Enerji ve Tabii Kaynaklar Bakanlığı Maden İşleri Genel Müdürlüğü’nce 500 maden sahasının ihale edileceği duyurdu. Geçtiğimiz günlerde bu ihalenin işaretini veren Enerji ve Tabii Kaynaklar Bakanı Fatih Dönmez, bu yıl ihale edilen maden sahası sayısını 2 bine çıkarmayı hedeflediklerini söylemişti. Dönmez, geçen yıl kömür üretiminde 101.5 milyon ton ile rekor kırıldığını, ancak halen yaklaşık 30 milyon ton civarında kömürün ithal edildiğini ve bunun için yılda 4 milyar dolar civarında bedel ödendiğini belirterek, “Bu açığı kapatmamız lazım ve üretimi arttırmaya kararlıyız” ifadesini kullandı.
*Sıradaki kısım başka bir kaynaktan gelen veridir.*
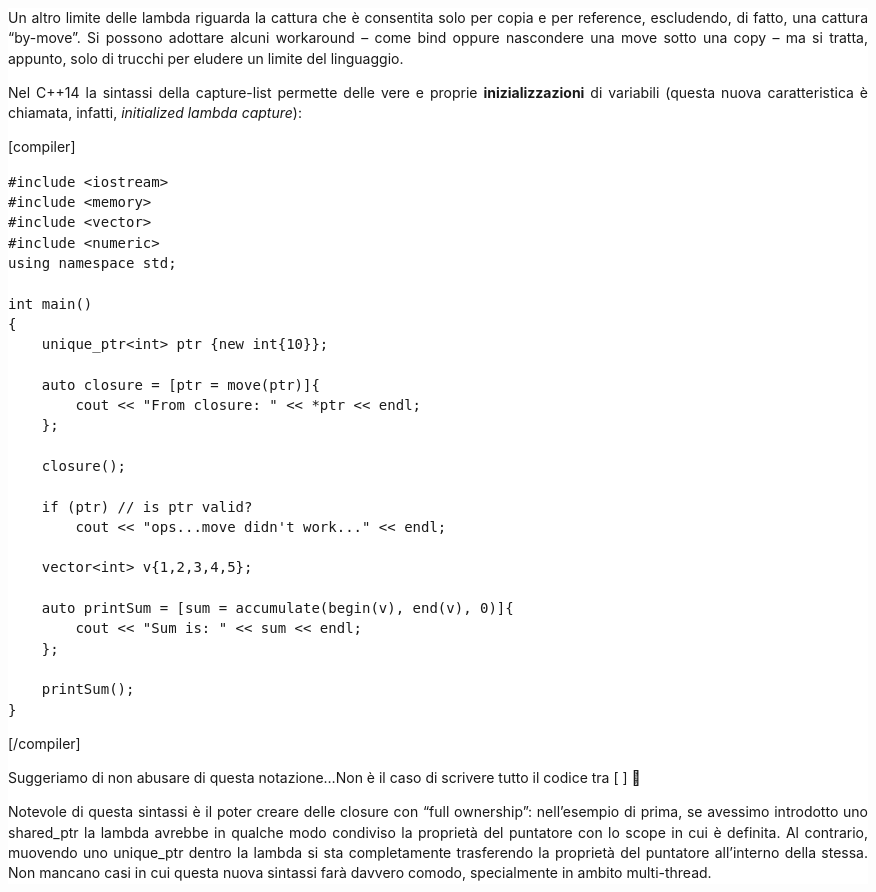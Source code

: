 <p style="text-align: justify;">
  Un altro limite delle lambda riguarda la cattura che è consentita solo per copia e per reference, escludendo, di fatto, una cattura &#8220;by-move&#8221;. Si possono adottare alcuni workaround &#8211; come bind oppure nascondere una move sotto una copy &#8211; ma si tratta, appunto, solo di trucchi per eludere un limite del linguaggio.
</p>

<p style="text-align: justify;">
  Nel C++14 la sintassi della capture-list permette delle vere e proprie <strong>inizializzazioni</strong> di variabili (questa nuova caratteristica è chiamata, infatti, <em>initialized lambda capture</em>):
</p>

<p style="text-align: justify;">
  [compiler]
</p>

<pre>#include &lt;iostream&gt;
#include &lt;memory&gt;
#include &lt;vector&gt;
#include &lt;numeric&gt;
using namespace std;

int main()
{
    unique_ptr&lt;int&gt; ptr {new int{10}};

    auto closure = [ptr = move(ptr)]{
        cout &lt;&lt; "From closure: " &lt;&lt; *ptr &lt;&lt; endl;
    };

    closure();

    if (ptr) // is ptr valid?
        cout &lt;&lt; "ops...move didn't work..." &lt;&lt; endl;

    vector&lt;int&gt; v{1,2,3,4,5};

    auto printSum = [sum = accumulate(begin(v), end(v), 0)]{
        cout &lt;&lt; "Sum is: " &lt;&lt; sum &lt;&lt; endl;
    };

    printSum();
}</pre>

<p style="text-align: justify;">
  [/compiler]
</p>

<p style="text-align: justify;">
  Suggeriamo di non abusare di questa notazione&#8230;Non è il caso di scrivere tutto il codice tra [ ] 🙂
</p>

<p style="text-align: justify;">
  Notevole di questa sintassi è il poter creare delle closure con &#8220;full ownership&#8221;: nell&#8217;esempio di prima, se avessimo introdotto uno shared_ptr la lambda avrebbe in qualche modo condiviso la proprietà del puntatore con lo scope in cui è definita. Al contrario, muovendo uno unique_ptr dentro la lambda si sta completamente trasferendo la proprietà del puntatore all&#8217;interno della stessa. Non mancano casi in cui questa nuova sintassi farà davvero comodo, specialmente in ambito multi-thread.
</p>

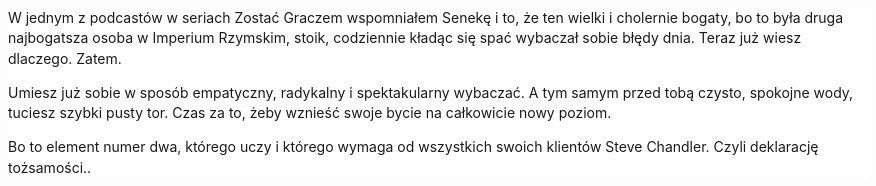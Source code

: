  W jednym z podcastów w seriach Zostać Graczem wspomniałem Senekę i to, że ten wielki i cholernie bogaty,  bo to była druga najbogatsza osoba w Imperium Rzymskim, stoik,  codziennie kładąc się spać wybaczał sobie błędy dnia.  Teraz już wiesz dlaczego. Zatem.

 Umiesz już sobie w sposób empatyczny, radykalny i spektakularny wybaczać.  A tym samym przed tobą czysto, spokojne wody, tuciesz szybki pusty tor.  Czas za to, żeby wznieść swoje bycie na całkowicie nowy poziom.

 Bo to element numer dwa, którego uczy i którego wymaga od wszystkich swoich klientów Steve Chandler.  Czyli deklarację tożsamości..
Soma’da ve Ermenek’te yaşanan madenci ölümlerinin hemen sonrasında maden yasasında değişikliğe gidilmişti. Elbette bu yasa da işçinin çıkarına herhangi bir iyileştirme söz konusu bile olmamştı. Maden yasasında yapılan birçok değişiklikle doğal yaşam alanları, ormanlar, koruma bölgeleri maden ve enerji sahaları için kurban edildi. Maden ve enerji sektörleri için yaratılmış olan büyük bir yağma alanına yenilerini eklemeye çabalayan AKP iktidarı süresince, Türkiye’de madenler için 55 bin adet saha belirlenirken, 593’ü yabancı olan binlerce şirkete maden ruhsatları dağıtıldı.
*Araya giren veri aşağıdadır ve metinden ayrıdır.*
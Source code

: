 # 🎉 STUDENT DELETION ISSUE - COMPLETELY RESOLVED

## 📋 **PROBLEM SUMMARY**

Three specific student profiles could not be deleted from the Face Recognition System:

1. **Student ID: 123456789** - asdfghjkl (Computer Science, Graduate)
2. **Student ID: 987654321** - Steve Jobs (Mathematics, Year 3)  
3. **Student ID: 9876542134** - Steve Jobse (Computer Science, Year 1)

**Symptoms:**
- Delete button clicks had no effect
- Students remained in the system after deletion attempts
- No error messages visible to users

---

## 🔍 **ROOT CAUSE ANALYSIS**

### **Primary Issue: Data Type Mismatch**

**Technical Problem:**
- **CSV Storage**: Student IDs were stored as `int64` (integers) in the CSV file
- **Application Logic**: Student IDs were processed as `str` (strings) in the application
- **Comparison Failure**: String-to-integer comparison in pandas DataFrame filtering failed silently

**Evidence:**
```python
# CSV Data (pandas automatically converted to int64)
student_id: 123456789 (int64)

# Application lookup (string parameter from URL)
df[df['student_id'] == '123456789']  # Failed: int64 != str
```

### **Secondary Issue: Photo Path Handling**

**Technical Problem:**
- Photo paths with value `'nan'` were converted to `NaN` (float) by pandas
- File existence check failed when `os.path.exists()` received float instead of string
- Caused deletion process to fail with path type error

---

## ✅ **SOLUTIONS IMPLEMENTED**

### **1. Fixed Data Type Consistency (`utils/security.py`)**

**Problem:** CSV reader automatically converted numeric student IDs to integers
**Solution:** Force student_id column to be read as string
“Maden Kanunu ve Bazı Kanunlarda ve Kanun Hükmünde Kararnamede Değişiklik Yapılması Hakkında Kanun” Şubat 2019’da yürürlüğe girmişti. Kanunla birlikte şirketlerin kuruluş sözleşmelerinde yer alması gereken ‘madencilik statüsü’ kaldırılarak tüm şirketlerin madencilik faaliyetlerine girebilmesi sağlandı. Madenlerin yurt içinde işlenmesi halinde yüzde 1 ila yüzde 2 düzeyinde olan devlet hakkının yüzde 75’inden vazgeçildi. Maden sahalarında verilmiş olan ruhsatlar kapasite arttırımı veya aynı havzada yeni maden ocağı açılması halinde aynı ruhsatın yeni alanı da içine alması sağlanıp, yeni bir ruhsat ve dolasıyla yeni bir ÇED işlem süreci kaldırıldı. Ayrıca geçtiğimiz gün MAPEG, Tarım ve Orman Bakanlığı Orman Genel Müdürlüğü’ne yazdığı bir yazıda, madencilik faaliyetleri sırasında zorunlu olarak ihtiyaç duyulan altyapı tesisleri için talep edilen alanlarda, alanın pasa döküm alanı olarak kullanımıyla ilgili MAPEG’in görüşünün sorulmasına gerek olmadığını bildirdi.